(Collected data entries)
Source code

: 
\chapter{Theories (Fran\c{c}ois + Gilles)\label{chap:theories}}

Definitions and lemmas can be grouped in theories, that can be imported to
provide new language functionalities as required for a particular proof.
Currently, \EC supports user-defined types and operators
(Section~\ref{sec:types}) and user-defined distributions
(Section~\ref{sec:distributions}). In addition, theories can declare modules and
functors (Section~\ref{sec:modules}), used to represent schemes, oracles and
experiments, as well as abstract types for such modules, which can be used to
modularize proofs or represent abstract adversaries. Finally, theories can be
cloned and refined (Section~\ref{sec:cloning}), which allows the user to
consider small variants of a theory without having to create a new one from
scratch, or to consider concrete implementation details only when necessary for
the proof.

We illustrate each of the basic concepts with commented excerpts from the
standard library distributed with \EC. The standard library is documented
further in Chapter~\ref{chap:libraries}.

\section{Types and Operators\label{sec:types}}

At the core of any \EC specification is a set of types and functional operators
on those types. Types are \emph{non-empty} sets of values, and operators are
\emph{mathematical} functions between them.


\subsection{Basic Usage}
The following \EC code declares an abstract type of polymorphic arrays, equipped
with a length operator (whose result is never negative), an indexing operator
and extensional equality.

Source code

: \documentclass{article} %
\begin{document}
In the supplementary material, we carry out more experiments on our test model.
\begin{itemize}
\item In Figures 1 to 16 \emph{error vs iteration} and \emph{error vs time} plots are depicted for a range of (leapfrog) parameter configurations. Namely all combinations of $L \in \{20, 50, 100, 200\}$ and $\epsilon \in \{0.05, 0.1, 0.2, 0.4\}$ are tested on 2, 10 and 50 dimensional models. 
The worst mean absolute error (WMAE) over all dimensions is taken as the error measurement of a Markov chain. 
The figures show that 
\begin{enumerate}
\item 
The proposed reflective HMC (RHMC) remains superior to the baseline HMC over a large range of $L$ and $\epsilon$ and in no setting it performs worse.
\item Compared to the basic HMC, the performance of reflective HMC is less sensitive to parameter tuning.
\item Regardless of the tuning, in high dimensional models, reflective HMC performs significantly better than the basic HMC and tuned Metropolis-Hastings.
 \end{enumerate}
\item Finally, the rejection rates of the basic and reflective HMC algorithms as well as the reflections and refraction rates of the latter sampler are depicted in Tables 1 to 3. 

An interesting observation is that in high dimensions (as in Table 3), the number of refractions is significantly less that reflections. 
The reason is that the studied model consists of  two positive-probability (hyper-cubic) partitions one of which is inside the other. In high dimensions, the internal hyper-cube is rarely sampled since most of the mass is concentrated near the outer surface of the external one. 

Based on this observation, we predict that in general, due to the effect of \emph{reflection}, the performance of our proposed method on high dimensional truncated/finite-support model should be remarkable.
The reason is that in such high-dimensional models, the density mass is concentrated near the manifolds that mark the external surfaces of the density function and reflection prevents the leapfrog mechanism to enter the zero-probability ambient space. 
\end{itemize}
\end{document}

ACTIVITY →
Copy the lines above exactly, beginning at the line that has "functions between them." and stopping after the line that has "The proposed reflective", and omit the rest.

YOUR SOLUTION →
\emph{mathematical} functions between them.


\subsection{Basic Usage}
The following \EC code declares an abstract type of polymorphic arrays, equipped
with a length operator (whose result is never negative), an indexing operator
and extensional equality.

Source code

: \documentclass{article} %
\begin{document}
In the supplementary material, we carry out more experiments on our test model.
\begin{itemize}
\item In Figures 1 to 16 \emph{error vs iteration} and \emph{error vs time} plots are depicted for a range of (leapfrog) parameter configurations. Namely all combinations of $L \in \{20, 50, 100, 200\}$ and $\epsilon \in \{0.05, 0.1, 0.2, 0.4\}$ are tested on 2, 10 and 50 dimensional models. 
The worst mean absolute error (WMAE) over all dimensions is taken as the error measurement of a Markov chain. 
The figures show that 
\begin{enumerate}
\item 
The proposed reflective HMC (RHMC) remains superior to the baseline HMC over a large range of $L$ and $\epsilon$ and in no setting it performs worse.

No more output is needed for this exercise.